Synopsis
"Leask is a keen observer and careful craftsman." --The New York Times Book Review
Reviews
In this haunting debut collection, set mostly in 1950s England, life is a battleground and family offers no protection--only more violence. The title story depicts a downwardly mobile couple attempting to cope with their hard-drinking young son. The boy, Calum, again appears in the two finest stories, adapting to his squalid world without losing his imagination or tenderness: at the age of 10 he already feels "the magic of his life . . . leaking away"; later he achieves his teenage triumph fighting a sadistic neighborhood bully. The last, somewhat sentimental story features an older, more contented Calum, with a son of his own. This tale of mellowing lacks Leask's keen perception of violence; though nuanced, the story has none of the captivating bite and urgency of the early Calum stories. Three other compelling tales intertwine events in a young couple's lives: Hesta's dreamlike reaction to the death of the Swiss lover who had aroused her sexuality; bookish Rod's daring behavior on a tough English building crew; and Rod's reconciliation with the premature death of Hesta's mother, in whom he felt he had found a mother of his own.
Copyright 1992 Reed Business Information, Inc.

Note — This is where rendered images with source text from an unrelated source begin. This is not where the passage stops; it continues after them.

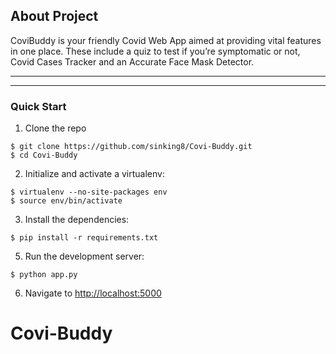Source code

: 
## About Project


CoviBuddy is your friendly Covid Web App aimed at providing vital features in one place. 
These include a quiz to test if you’re symptomatic or not, Covid Cases Tracker and an Accurate Face Mask Detector.


<hr>

<hr>

### Quick Start

1. Clone the repo
  ```
  $ git clone https://github.com/sinking8/Covi-Buddy.git
  $ cd Covi-Buddy
  ```

2. Initialize and activate a virtualenv:
  ```
  $ virtualenv --no-site-packages env
  $ source env/bin/activate
  ```

3. Install the dependencies:
  ```
  $ pip install -r requirements.txt
  ```

5. Run the development server:
  ```
  $ python app.py
  ```

6. Navigate to [http://localhost:5000](http://localhost:5000)

# Covi-Buddy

A British writer's first collection of stories, set in a newly independent India, contemporary England, and the American South. In the title story, told from a mother's point of view, a teenaged son has been taken over with alcoholic binges; he vomits; he loses all cognizance of himself. As we learn more of the father, we find that he, too, is an alcoholic, a chain-smoker, and not far from death. The piece ends on a note of misogyny and violent helplessness, as if to imply like father, like son. Alcoholism, violence, class and racial prejudice figure throughout these stories, which are often garish and melodramatic, like the tale of a Britisher gone completely to seed in India (``Bombay Morning''). Leask makes it clear that he's brought his woes upon himself. The same self-destructive impulse grows a bit maudlin in ``Smoking Section,'' about a man who can't pay his bill at a sleazy diner. But in ``Daddy's Eyes'' and the fine ``Piggybank,'' Leask offers a more reflective view: in the first, an overworked, unhappily married father, whose own childhood was miserable, manages nonetheless to enter his small son's world with empathy and love; in the second, a young boy views his repulsive family's bankruptcy and abusive ways with the determination to do better. The question in many of these stories may be whether alcohol has led to unpleasant behavior, or whether these are unpleasant people who become even more unpleasant when they drink. Accomplished, but to trade upon some mythic eternal wound among men seems facile. The women here are no better. -- Copyright ©1992, Kirkus Associates, LP. All rights reserved.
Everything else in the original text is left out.